Ferzan onu umursamadan, "Nerede o piç?" Dedi sinirle. Benan yutkunurken konuştu.

 

"Hastanede." Anlamıştı kimi kaydettiğini anlayacak kadar zekiydi. Ve şaşkındı. Oğlu onun yanındayken ilk defa küfür ediyordu.

 

"Hastanesine siksinler!" Derken sinirle ne yapacağını bilemeden etrafa baktı.

 

Benan oğlunu İlk defa bu kadar sinirli görüyordu. Normalde ağzından argo bile çıkmayacak insan şimdi 'amca'sına küfür ediyordu. Bunun sokunj bir süre atlatmayacaktı

 

Ferzan, "Dedemler nerede?" Dedi hiddetle. Etrafta kimse yoktu. Neredeydi bunlar?

 

Benan ise evi işaret etti çenesinin ucuyla. "En üst katta dedenin odasında herkes. Bugün olanları konuşuyorlar." Dedi kısaca.

 

Ferzan az çok olanları anlamıştı. O piçin iyi bir baba olmadığını zaten anlamıştı. Eve girmeyen adam babalık mı yapacaktı? Onun babalığıda adamlığı da ferzani ikgilendirmiyordu ancak konu Zerya'ydı ve bu onu fazlasıyla ilgilendirdi.

 

Ferzan, hızlı adımlarla çıkarken Mardin'e geldikten sonra ne kadar değiştiğini fark etti. Artık insanlara dokunmak midesini o kadar bulandırmıyordu. Belli bir yere kadar temas onu rahatsız etmemeye başlamıştı. Özellikle de Zerya'ya karşı. Onun temasına bağımlı bir haldeydi. Yanında olmadığını her an, şu an gibi, onu özlüyordu. Ancak şu an özlemi sinirinden ağır basmıyordu. Çünkü Zerya ona yalan söylemişti!

 

Hızlıca merdivenlerden 3. Kata çıkarken bu kadar hızlanmayı o bile beklemiyordu.
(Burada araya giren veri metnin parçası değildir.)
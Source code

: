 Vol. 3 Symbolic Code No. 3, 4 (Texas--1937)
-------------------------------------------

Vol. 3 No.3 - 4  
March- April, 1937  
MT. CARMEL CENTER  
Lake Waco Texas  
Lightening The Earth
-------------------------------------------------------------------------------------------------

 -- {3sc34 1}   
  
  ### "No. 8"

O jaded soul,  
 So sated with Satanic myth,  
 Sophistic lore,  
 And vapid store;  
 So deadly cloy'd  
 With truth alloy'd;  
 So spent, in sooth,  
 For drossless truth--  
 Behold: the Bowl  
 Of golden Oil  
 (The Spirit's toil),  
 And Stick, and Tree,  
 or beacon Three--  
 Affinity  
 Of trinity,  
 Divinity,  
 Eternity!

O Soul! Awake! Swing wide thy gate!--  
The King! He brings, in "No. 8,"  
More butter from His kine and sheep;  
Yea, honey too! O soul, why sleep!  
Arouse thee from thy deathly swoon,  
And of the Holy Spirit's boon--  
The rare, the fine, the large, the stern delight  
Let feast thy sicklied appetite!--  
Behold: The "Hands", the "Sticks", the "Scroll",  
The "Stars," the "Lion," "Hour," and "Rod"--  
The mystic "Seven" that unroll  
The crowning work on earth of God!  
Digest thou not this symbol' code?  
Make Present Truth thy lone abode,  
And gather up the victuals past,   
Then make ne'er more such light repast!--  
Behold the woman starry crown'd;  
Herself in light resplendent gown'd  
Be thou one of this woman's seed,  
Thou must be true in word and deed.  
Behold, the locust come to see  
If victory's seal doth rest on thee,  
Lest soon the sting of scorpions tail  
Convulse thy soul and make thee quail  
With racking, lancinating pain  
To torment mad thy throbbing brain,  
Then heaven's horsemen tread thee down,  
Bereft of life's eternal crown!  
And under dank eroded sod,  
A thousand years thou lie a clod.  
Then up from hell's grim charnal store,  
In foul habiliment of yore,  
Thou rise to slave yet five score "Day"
Hızlıca gördüğü ilk odaya girerken gördükleri istediği görüntüydü.

 

Dedesi masanın tam başında, babası sağında, kayın babası solunda ve birkaç akraba ile beraber ciddi bir konu konuşuyorlardı.

 

Ortama Ferzan'ın girmesiyle hepsi ona bakarken dedesi, "Ferzan?" Dedi şaşkınca. Torununun buraya gelmesini beklemiyordu. "Geç otur." Derken tam da karşısına işaret etti.

 

12 kişilik masanın diğer ucuna da Ferzan otururken dedesine baktı. Herkes ikiliye bakarken Ferzan'ın bir şeyler diyeceğini tahmin edebiliyorlardı.

 

Herkes Ferzan'ın ne diyeceğini bakarken Ferzan konuştu. "Ferzan Ağa, ben burayı kim ne yapacak konuşmaya gelmedim." Dedi tüm ciddiyetiyle.

 

Çatılmış kaşları, öfkeli gözleri ve dev heybeti ona ayrı bir hava katıyordu. 'Ferzan Ağa' diyerek vurgulaması bile onun buraya ne için geldiği konusunda merak uyandırıyordu.

 

Bu adamın gözünün dönmesini sağlayacak kadar kim ne yapmıştı?

 

Ferzan Ağa bozuntuya vermeden başıyla onayladı. İçten ise bu tavrı hoşuna gidiyordu. Tamamen bağımsız olmasa da bazı konularda, şu an olduğu gibi, kimseyi tanımıyordu. Ve bu Ferzan Ağa'nın feci hoşuna gitmişti.

 

Gençliğini görüyordu torununda. Ferzan Ağa gençken kimseyi tanımazdı ancak. O öyle deli ve fevriydi ki herkes ondan çekinirdi.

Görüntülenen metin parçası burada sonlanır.